# Aim: To Predict Monthly House Rent in Mumbai City with given Data. 

## Approch: 
- Import Dataset and have a Quick look at it.
- Analyze and Clean Data. Look into each and every feature and make them clean for use.
- Remove Outliers and exception data by visualizing features.
- Visualize and have a look how features related with monthly rent.
- Prepare hand engineered features and Scale Data for Machine learning model.
- Try Different ML models and calculate their accuracy scores.
- Fine tune the model using GridsearchCV and Select best model.

#In this notebook we will focus on cleaning and preparing data. 

[Machine Learning modeling notebook](https://github.com/G0rav/House_Rent_Predictor/blob/main/HouseRentModel.ipynb)

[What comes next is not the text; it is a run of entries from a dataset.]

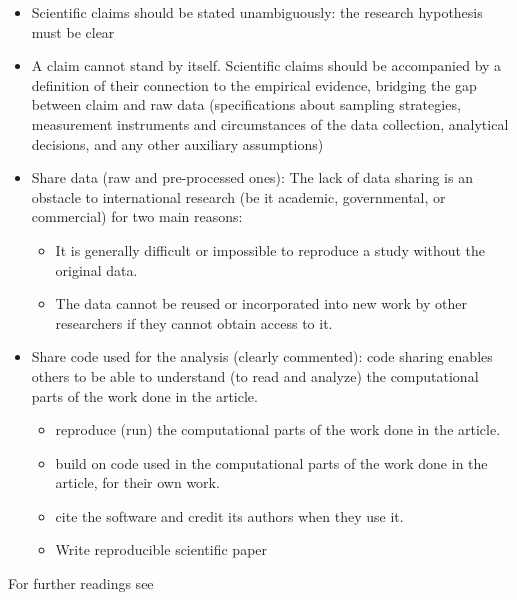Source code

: \documentclass[
]{article}
\providecommand{\tightlist}{%
  \setlength{\itemsep}{0pt}\setlength{\parskip}{0pt}}
\begin{document}
\begin{itemize}
\tightlist
\item
  Scientific claims should be stated unambiguously: the research
  hypothesis must be clear
\item
  A claim cannot stand by itself. Scientific claims should be
  accompanied by a definition of their connection to the empirical
  evidence, bridging the gap between claim and raw data (specifications
  about sampling strategies, measurement instruments and circumstances
  of the data collection, analytical decisions, and any other auxiliary
  assumptions)
\item
  Share data (raw and pre-processed ones): The lack of data sharing is
  an obstacle to international research (be it academic, governmental,
  or commercial) for two main reasons:

  \begin{itemize}
  \tightlist
  \item
    It is generally difficult or impossible to reproduce a study without
    the original data.
  \item
    The data cannot be reused or incorporated into new work by other
    researchers if they cannot obtain access to it.
  \end{itemize}
\item
  Share code used for the analysis (clearly commented): code sharing
  enables others to be able to understand (to read and analyze) the
  computational parts of the work done in the article.

  \begin{itemize}
  \tightlist
  \item
    reproduce (run) the computational parts of the work done in the
    article.
  \item
    build on code used in the computational parts of the work done in
    the article, for their own work.
  \item
    cite the software and credit its authors when they use it.
  \item
    Write reproducible scientific paper
  \end{itemize}
\end{itemize}

For further readings see
\end{document}
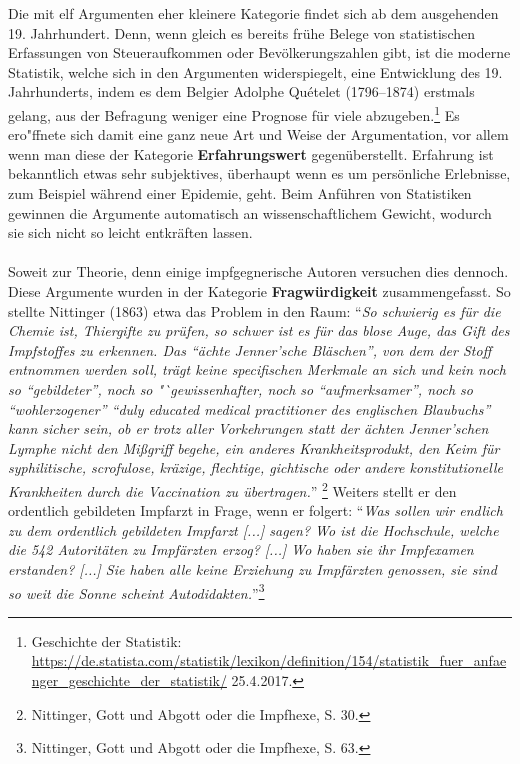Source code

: \documentclass[
    a4paper,
    12pt,
    hyphens,
    chapterprefix=true,
    headheight=33pt,
    footheight=29pt,
    headings=optiontohead, %
]{scrartcl}
\begin{document}
{Die mit elf Argumenten eher kleinere Kategorie findet sich ab dem ausgehenden 19. Jahrhundert. Denn, wenn gleich es bereits frühe Belege von statistischen Erfassungen von Steueraufkommen oder Bevölkerungszahlen gibt, ist die moderne Statistik, welche sich in den Argumenten widerspiegelt, eine Entwicklung des 19. Jahrhunderts, indem es dem Belgier Adolphe Quételet (1796--1874) erstmals gelang, aus der Befragung weniger eine Prognose für viele abzugeben.\footnote{Geschichte der Statistik: \url{https://de.statista.com/statistik/lexikon/definition/154/statistik_fuer_anfaenger_geschichte_der_statistik/} 25.4.2017.} Es ero"ffnete sich damit eine ganz neue Art und Weise der Argumentation, vor allem wenn man diese der Kategorie \textbf{Erfahrungswert} gegenüberstellt. Erfahrung ist bekanntlich etwas sehr subjektives, überhaupt wenn es um persönliche Erlebnisse, zum Beispiel während einer Epidemie, geht. Beim Anführen von Statistiken gewinnen die Argumente automatisch an wissenschaftlichem Gewicht, wodurch sie sich nicht so leicht entkräften lassen. \\
\\
Soweit zur Theorie, denn einige impfgegnerische Autoren versuchen dies dennoch. Diese Argumente wurden in der Kategorie \textbf{Fragwürdigkeit}
zusammengefasst. So stellte Nittinger (1863) etwa das Problem in den Raum: "`\textit{So schwierig es für die Chemie ist, Thiergifte zu prüfen,
so schwer ist es für das blose Auge, das Gift des Impfstoffes zu erkennen. Das "`ächte Jenner'sche Bläschen"', von dem der Stoff entnommen
werden soll, trägt keine specifischen Merkmale an sich und kein noch so "`gebildeter"', noch so "`gewissenhafter, noch so "`aufmerksamer"', noch
so "`wohlerzogener"' "`duly educated medical practitioner des englischen Blaubuchs"' kann sicher sein, ob er trotz aller Vorkehrungen statt der
ächten Jenner'schen Lymphe nicht den Mißgriff begehe, ein anderes Krankheitsprodukt, den Keim für syphilitische, scrofulose, kräzige, flechtige,
gichtische oder andere konstitutionelle Krankheiten
durch die Vaccination zu übertragen.}"'
\footnote{Nittinger, Gott und Abgott oder die
Impfhexe, S. 30.} Weiters stellt er den ordentlich gebildeten Impfarzt in Frage, wenn er folgert: "`\textit{Was sollen wir endlich zu dem
ordentlich gebildeten Impfarzt [...] sagen? Wo ist die Hochschule, welche die 542 Autoritäten zu Impfärzten erzog? [...] Wo haben sie ihr
Impfexamen erstanden? [...] Sie haben alle keine Erziehung zu Impfärzten genossen, sie sind so weit die Sonne scheint
Autodidakten.}"'\footnote{Nittinger, Gott und Abgott oder die Impfhexe, S. 63.} \\
}
\end{document}
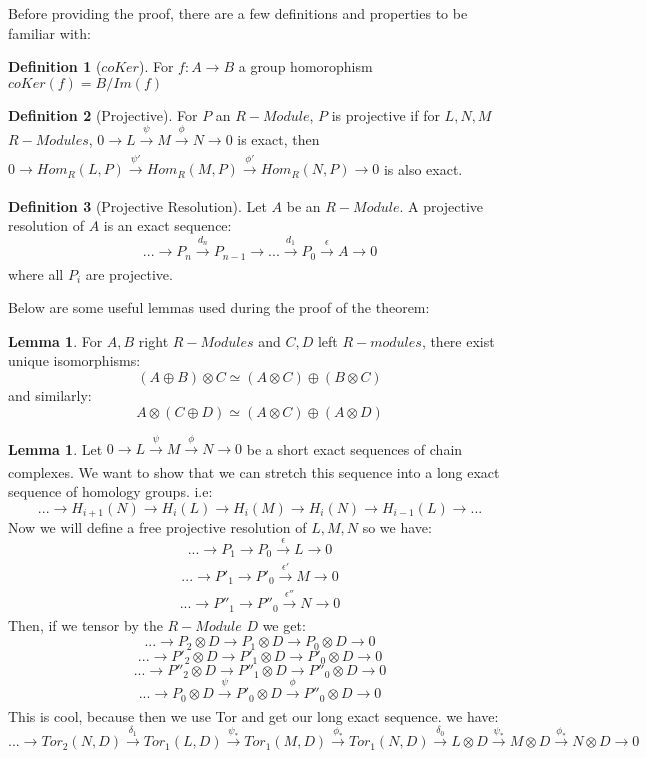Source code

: \documentclass[11pt]{article}
\theoremstyle{definition}
\newtheorem{definition}{Definition}[section]
\newtheorem{lemma}[theorem]{Lemma}
\begin{document}
Before providing the proof, there are a few definitions and properties to be familiar with: 
\begin{definition}[$coKer$]
For $f:A\rightarrow B$ a group homorophism $coKer(f)=B/Im(f)$
\end{definition}
\begin{definition}[Projective]
For $P$ an $R-Module$, $P$ is {projective} if for $L,N,M$ $R-Modules$,  $0\rightarrow L\xrightarrow[]{\psi} M \xrightarrow[]{\phi} N\rightarrow 0$ is exact, then $0\rightarrow Hom_R(L,P)\xrightarrow[]{\psi'} Hom_R(M,P) \xrightarrow[]{\phi'} Hom_R(N,P)\rightarrow 0$ is also exact.
\end{definition}
\begin{definition}[Projective Resolution]
Let $A$ be an $R-Module$. A projective resolution of $A$ is an exact sequence: 
    $$...\rightarrow P_n\xrightarrow[]{d_n} P_{n-1}\rightarrow...\xrightarrow[]{d_1}P_0\xrightarrow[]{\epsilon} A\rightarrow 0$$ 
    where all $P_i$ are projective.
\end{definition}
Below are some useful lemmas used during the proof of the theorem:
\begin{lemma}
For $A,B$ right $R-Modules$ and $C,D$ left $R-modules$, there exist unique isomorphisms:
    $$(A\oplus B)\otimes C\simeq (A\otimes C)\oplus (B\otimes C)$$
    and similarly:
    $$A\otimes(C\oplus D)\simeq (A\otimes C)\oplus (A\otimes D)$$
\end{lemma}
\begin{lemma}
Let $0\rightarrow L\xrightarrow[]{\psi} M \xrightarrow[]{\phi} N\rightarrow 0$ be a short exact sequences of chain complexes. We want to show that we can stretch this sequence into a long exact sequence of homology groups. i.e:
    $$...\rightarrow H_{i+1}(N)\rightarrow H_{i}(L)\rightarrow H_{i}(M)\rightarrow H_{i}(N)\rightarrow H_{i-1}(L)\rightarrow...$$ Now we will define a free projective resolution of $L,M,N$ so we have: 
    $$...\rightarrow P_1\rightarrow P_0\xrightarrow[]{\epsilon} L\rightarrow 0$$
    $$...\rightarrow P'_1\rightarrow P'_0\xrightarrow[]{\epsilon'} M\rightarrow 0$$
    $$...\rightarrow P''_1\rightarrow P''_0\xrightarrow[]{\epsilon''} N\rightarrow 0$$
    Then, if we tensor by the $R-Module$ $D$ we get:
    $$...\rightarrow P_2\otimes D \rightarrow P_1\otimes D\rightarrow P_0\otimes D\rightarrow 0$$
    $$...\rightarrow P'_2\otimes D \rightarrow P'_1\otimes D\rightarrow P'_0\otimes D\rightarrow 0$$
    $$...\rightarrow P''_2\otimes D \rightarrow P''_1\otimes D\rightarrow P''_0\otimes D\rightarrow 0$$
    $$...\rightarrow P_0\otimes D \xrightarrow[]{\psi} P'_0\otimes D\xrightarrow[]{\phi} P''_0\otimes D\rightarrow 0$$
    This is cool, because then we use Tor and get our long exact sequence. we have:
    $$...\rightarrow Tor_2(N,D)\xrightarrow[]{\delta_1}Tor_1(L,D)\xrightarrow[]{\psi_*}Tor_1(M,D)\xrightarrow[]{\phi_*}Tor_1(N,D)\xrightarrow[]{\delta_0}L\otimes D\xrightarrow[]{\psi_*}M\otimes D\xrightarrow[]{\phi_*}N\otimes D\rightarrow 0$$
\end{lemma}
\end{document}
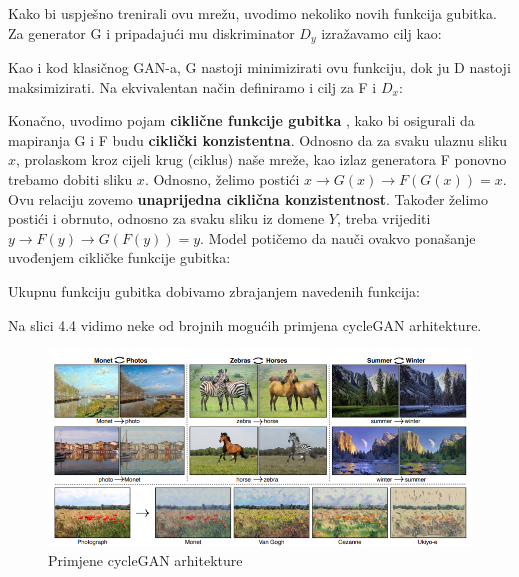 \noindent Kako bi uspješno trenirali ovu mrežu, uvodimo nekoliko novih funkcija gubitka. Za generator G i pripadajući mu diskriminator $D_{y}$ izražavamo cilj kao:

\begin{myequation}%
\end{myequation}

Kao i kod klasičnog GAN-a, G nastoji minimizirati ovu funkciju, dok ju D nastoji maksimizirati. Na ekvivalentan način definiramo i cilj za F i $D_{x}$:

\begin{myequation}%
\end{myequation}

Konačno, uvodimo pojam \textbf{ciklične funkcije gubitka} , kako bi osigurali da mapiranja G i F budu \textbf{ciklički konzistentna}. Odnosno da za svaku ulaznu sliku $x$, prolaskom kroz cijeli krug (ciklus) naše mreže, kao izlaz generatora F ponovno trebamo dobiti sliku $x$. Odnosno, želimo postići $x \longrightarrow G(x) \longrightarrow F(G(x)) = x$. Ovu relaciju zovemo \textbf{unaprijedna ciklična konzistentnost}. Također želimo postići i obrnuto, odnosno za svaku sliku iz domene $Y$, treba vrijediti $y \longrightarrow F(y) \longrightarrow G(F(y)) = y$. Model potičemo da nauči ovakvo ponašanje uvođenjem cikličke funkcije gubitka: 

\begin{myequation}%
\end{myequation}

Ukupnu funkciju gubitka dobivamo zbrajanjem navedenih funkcija:

\begin{myequation}%
\end{myequation}


\noindent Na slici 4.4 vidimo neke od brojnih mogućih primjena cycleGAN arhitekture.

\begin{figure}[htb]
\hspace{-2cm}
\includegraphics[width=18cm]{slike/cycleGAN2.png}
\caption{Primjene cycleGAN arhitekture \citep{cycleGANOriginal}}
\label{fig:fer-logo}
\end{figure}
\textbf{}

# 1.Importing Data and required packages.

In [None]:
from google.colab import drive
drive.mount('/content/drive')

ModuleNotFoundError: No module named 'google'

In [None]:
import numpy as np
import pandas as pd
import seaborn as sns
import matplotlib.pyplot as plt
import warnings                                             # only to ignore python warnings
%matplotlib inline
warnings.simplefilter("ignore")

In [None]:
data = pd.read_csv('/content/drive/MyDrive/Datasets/Mumbai_house_rent_99acers/Mumbai_99acers.csv')
data.head(3)

# 2.Quick Analyzing Data. 
<a href = '#top'>Back on Top</a>

In [None]:
data.info()

In [None]:
df = data.copy()

###  Dropping useless features. (In my view, as per requirements) 

In [None]:
df = df.drop(df.iloc[:,[0,4,5,12,13,15,16,17,18,19,20,21]],axis = 1)
df.head()

In [None]:
df.isnull().sum()

In [None]:
df.dtypes

### Removing useless spaces from non-numeric columns, just in case if they have. 

In [None]:
for i in df.columns.drop(['built-up area','monthly rent']):
    df[i] = df[i].apply(lambda x: x.strip())

In [None]:
df.head()

# 3.Feature Engineering

 <a href = '#top'>Back on Top </a>

## Handling categorical columns

<a href = '#top'>Back on Top </a>

### Merging societies having count less than 10.

In [None]:
society_count = pd.DataFrame(df['society'].value_counts())
society_count

In [None]:
society_count[society_count['society']<10].shape

In [None]:
society_count_less_than_10_index_list = society_count[society_count['society']<10].index
df['society'] = df['society'].apply(lambda x: 'other society' if x in society_count_less_than_10_index_list else x)

In [None]:
df['society'].value_counts()

In [None]:
sc = pd.DataFrame(df['society'].value_counts().iloc[1:,])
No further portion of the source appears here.